#### What you should do:
Each record should be given back exactly, with none missing.

#### Data records:

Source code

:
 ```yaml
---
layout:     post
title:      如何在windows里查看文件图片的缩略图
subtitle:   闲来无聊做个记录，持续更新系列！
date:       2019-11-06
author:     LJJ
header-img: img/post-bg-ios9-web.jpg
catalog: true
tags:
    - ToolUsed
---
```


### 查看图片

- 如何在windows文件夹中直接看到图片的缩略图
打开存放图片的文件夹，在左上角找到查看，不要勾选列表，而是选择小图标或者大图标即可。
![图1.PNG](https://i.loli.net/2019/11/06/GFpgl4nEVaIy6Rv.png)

#### Response:
Source code

:
 ```yaml
---
layout:     post
title:      如何在windows里查看文件图片的缩略图
subtitle:   闲来无聊做个记录，持续更新系列！
date:       2019-11-06
author:     LJJ
header-img: img/post-bg-ios9-web.jpg
catalog: true
tags:
    - ToolUsed
---
```


### 查看图片

- 如何在windows文件夹中直接看到图片的缩略图
打开存放图片的文件夹，在左上角找到查看，不要勾选列表，而是选择小图标或者大图标即可。
![图1.PNG](https://i.loli.net/2019/11/06/GFpgl4nEVaIy6Rv.png)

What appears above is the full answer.